Reward is assigned based on three conditions: exploiting hosts, restoring hosts and impacting critical hosts. Each host is assigned a numeric value corresponding to its importance (ConfidentialityValue in Scenario2.yaml). When a host is exploited this specifies the amount of reward provided: -0.1 for UserHosts and OpHosts, -1 for EntHosts and the OpServer. Using the restore action gives a reward of -1 regardless of which host it is applied to. The only host in which the impact action yields any reward is the OpServer. Allowing this host to be impacted results in a reward of -10. This reward persists until the operational server has been restored and need not be applied in every timestep as the logic of the pre-programmed agents may suggest.
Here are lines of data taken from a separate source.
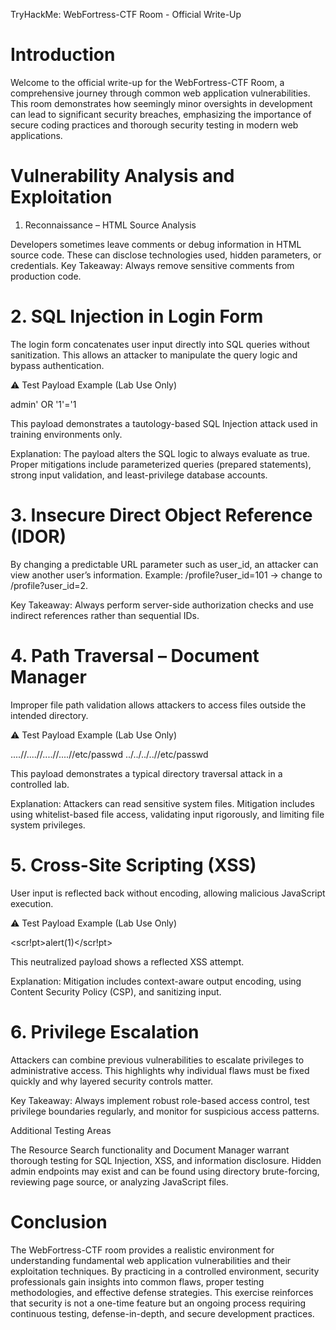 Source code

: TryHackMe: WebFortress-CTF Room - Official Write-Up

# Introduction

Welcome to the official write-up for the WebFortress-CTF Room, a comprehensive journey through common web application vulnerabilities. This room demonstrates how seemingly minor oversights in development can lead to significant security breaches, emphasizing the importance of secure coding practices and thorough security testing in modern web applications.

# Vulnerability Analysis and Exploitation
1. Reconnaissance – HTML Source Analysis

Developers sometimes leave comments or debug information in HTML source code. These can disclose technologies used, hidden parameters, or credentials.
Key Takeaway: Always remove sensitive comments from production code.

# 2. SQL Injection in Login Form

The login form concatenates user input directly into SQL queries without sanitization. This allows an attacker to manipulate the query logic and bypass authentication.

⚠️ Test Payload Example (Lab Use Only)

admin' OR '1'='1


This payload demonstrates a tautology-based SQL Injection attack used in training environments only.

Explanation:
The payload alters the SQL logic to always evaluate as true. Proper mitigations include parameterized queries (prepared statements), strong input validation, and least-privilege database accounts.

# 3. Insecure Direct Object Reference (IDOR)

By changing a predictable URL parameter such as user_id, an attacker can view another user’s information.
Example: /profile?user_id=101 → change to /profile?user_id=2.

Key Takeaway: Always perform server-side authorization checks and use indirect references rather than sequential IDs.

# 4. Path Traversal – Document Manager

Improper file path validation allows attackers to access files outside the intended directory.

⚠️ Test Payload Example (Lab Use Only)

....//....//....//....//etc/passwd
../../../..//etc/passwd


This payload demonstrates a typical directory traversal attack in a controlled lab.

Explanation:
Attackers can read sensitive system files. Mitigation includes using whitelist-based file access, validating input rigorously, and limiting file system privileges.

# 5. Cross-Site Scripting (XSS)

User input is reflected back without encoding, allowing malicious JavaScript execution.

⚠️ Test Payload Example (Lab Use Only)

<scr!pt>alert(1)</scr!pt>


This neutralized payload shows a reflected XSS attempt.

Explanation:
Mitigation includes context-aware output encoding, using Content Security Policy (CSP), and sanitizing input.

# 6. Privilege Escalation

Attackers can combine previous vulnerabilities to escalate privileges to administrative access. This highlights why individual flaws must be fixed quickly and why layered security controls matter.

Key Takeaway: Always implement robust role-based access control, test privilege boundaries regularly, and monitor for suspicious access patterns.

Additional Testing Areas

The Resource Search functionality and Document Manager warrant thorough testing for SQL Injection, XSS, and information disclosure. Hidden admin endpoints may exist and can be found using directory brute-forcing, reviewing page source, or analyzing JavaScript files.

# Conclusion

The WebFortress-CTF room provides a realistic environment for understanding fundamental web application vulnerabilities and their exploitation techniques. By practicing in a controlled environment, security professionals gain insights into common flaws, proper testing methodologies, and effective defense strategies. This exercise reinforces that security is not a one-time feature but an ongoing process requiring continuous testing, defense-in-depth, and secure development practices.
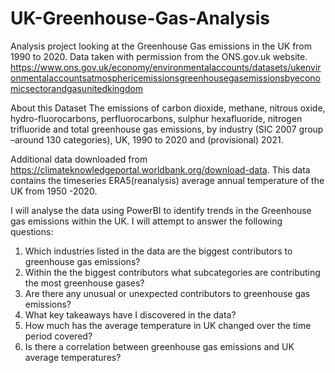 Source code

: # UK-Greenhouse-Gas-Analysis
Analysis project looking at the Greenhouse Gas emissions in the UK from 1990 to 2020. Data taken with permission from the ONS.gov.uk website. https://www.ons.gov.uk/economy/environmentalaccounts/datasets/ukenvironmentalaccountsatmosphericemissionsgreenhousegasemissionsbyeconomicsectorandgasunitedkingdom

About this Dataset
The emissions of carbon dioxide, methane, nitrous oxide, hydro-fluorocarbons, perfluorocarbons, sulphur hexafluoride, nitrogen trifluoride and total greenhouse gas emissions, by industry (SIC 2007 group –around 130 categories), UK, 1990 to 2020 and (provisional) 2021. 

Additional data downloaded from https://climateknowledgeportal.worldbank.org/download-data. This data contains the timeseries ERA5(reanalysis) average annual temperature of the UK from 1950 -2020.

I will analyse the data using PowerBI to identify trends in the Greenhouse gas emissions within the UK. I will attempt to answer the following questions:
1. Which industries listed in the data are the biggest contributors to greenhouse gas emissions?
2. Within the the biggest contributors what subcategories are contributing the most greenhouse gases?
3. Are there any unusual or unexpected contributors to greenhouse gas emissions?
4. What key takeaways have I discovered in the data?
5. How much has the average temperature in UK changed over the time period covered?
6. Is there a correlation between greenhouse gas emissions and UK average temperatures?
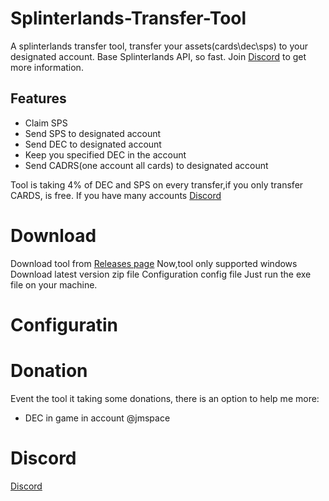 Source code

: # Splinterlands-Transfer-Tool
A splinterlands transfer tool, transfer your assets(cards\dec\sps) to your designated account.
Base Splinterlands API, so fast.
Join [Discord](https://discord.gg/TBsqYxeJqw)  to get more information.

## Features
- Claim SPS 
- Send SPS to designated account 
- Send DEC to designated account
- Keep you specified DEC in the account 
- Send CADRS(one account all cards) to designated account

Tool is taking 4% of DEC and SPS on every transfer,if you only transfer CARDS, is free.
If you have many accounts [Discord](https://discord.gg/TBsqYxeJqw)


# Download
Download tool from [Releases page](https://github.com/JMSpace/Splinterlands-Transfer-Tool/releases) 
Now,tool only supported windows
Download latest version zip file
Configuration config file
Just run the exe file on your machine.

# Configuratin


# Donation 
Event the tool it taking some donations, there is an option to help me more:
 * DEC in game in account @jmspace 

# Discord 
[Discord](https://discord.gg/TBsqYxeJqw)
The total reward for each timestep is then the sum of exploited host rewards, hosts restored in that timestep and hosts currently being impacted.

Appendix

Decoy Deployment Strategy

Host	OS	Local Ports	Decoys	Decoy Order	Initial Exploit Order
User0	Windows	21, 22	Apache, Smss, Svchost, Tomcat	Svchost - 1 Smss - 2 Apache - 3 Tomcat - 4	FTPDirTraversal (port 21) : 7 SSHBruteForce (port 22) : 0.1
User1	Windows	21, 22	Apache, Smss, Svchost, Tomcat	Svchost - 1 Smss - 2 Apache - 3 Tomcat - 4	FTPDirTraversal (port 21) : 7 SSHBruteForce (port 22) : 0.1
User2	Windows	445, 139, 135, 3389	Apache, SSHd, Tomcat, Femitter	SSHd - 0.1 Apache - 3 Tomcat - 4 Femitter - 7	EternalBlue (port 139) : 2 BlueKeep (port 3389) : 1
User3	Linux	25, 80, 443, 3390	SSHd, Vsftpd	SSHd - 0.1 Vsftpd - 7	HarakaRCE (port 25) : 6 SQLInjection (port 3390 and 80/443) : 5 HTTPsRFI (port 443) : 4 HTTPRFI (port 80) : 3 BlueKeep (port 3389) : 1
User4	Linux	22, 80, 3390, 443, 25	Vsftpd	Vsftpd - 7	HarakaRCE (port 25) : 6 SQLInjection (port 3390 and 80/443) : 5 HTTPsRFI (port 443) : 4 HTTPRFI (port 80) : 3 BlueKeep (port 3389) : 1
Ent0	Linux	22	Apache, Tomcat, Vsftpd, HarakaSMPT	Apache - 3 Tomcat - 4 Vsftpd - 7 HarakaSMPT - 6	SSHBruteForce (port 22) : 0.1
Ent1	Windows	22, 135, 3389, 445, 139, 80, 443	Femitter	Femitter - 7	HTTPsRFI (port 443) : 4 HTTPRFI (port 80) : 3 EternalBlue (port 139) : 2 BlueKeep (port 3389) : 1 SSHBruteForce (port 22) : 0.1
Ent2	Windows	22, 135, 3389, 445, 139, 80, 443	Femitter	Femitter - 7	SSHBruteForce (port 22) : 0.1
Op_host0	Linux	22	Apache, HarakaSMPT, Tomcat, Vsftpd	Vsftpd - 7 HarakaSMPT - 6 Tomcat - 4 Apache - 3	SSHBruteForce (port 22) : 0.1
Op_host1	Linux	22	Apache, HarakaSMPT, Tomcat, Vsftpd	Vsftpd - 7 HarakaSMPT - 6 Tomcat - 4 Apache - 3	SSHBruteForce (port 22) : 0.1
Op_host2	Linux	22	Apache, HarakaSMPT, Tomcat, Vsftpd	Vsftpd - 7 HarakaSMPT - 6 Tomcat - 4 Apache - 3	SSHBruteForce (port 22) : 0.1
Op_Server	Linux	22	Apache, HarakaSMPT, Tomcat, Vsftpd	Vsftpd - 7 HarakaSMPT - 6 Tomcat - 4 Apache - 3	SSHBruteForce (port 22) : 0.1

In the decoy order column, the numbers that are after each decoy refer to the ranking of the decoy in the order of priority. The lower the number, the higher the priority and this is hardcoded in the exploit_options dictionary in the Debugged_CybORG/CybORG/CybORG/Shared/Actions/AbstractActions/ExploitRemoteService.py file.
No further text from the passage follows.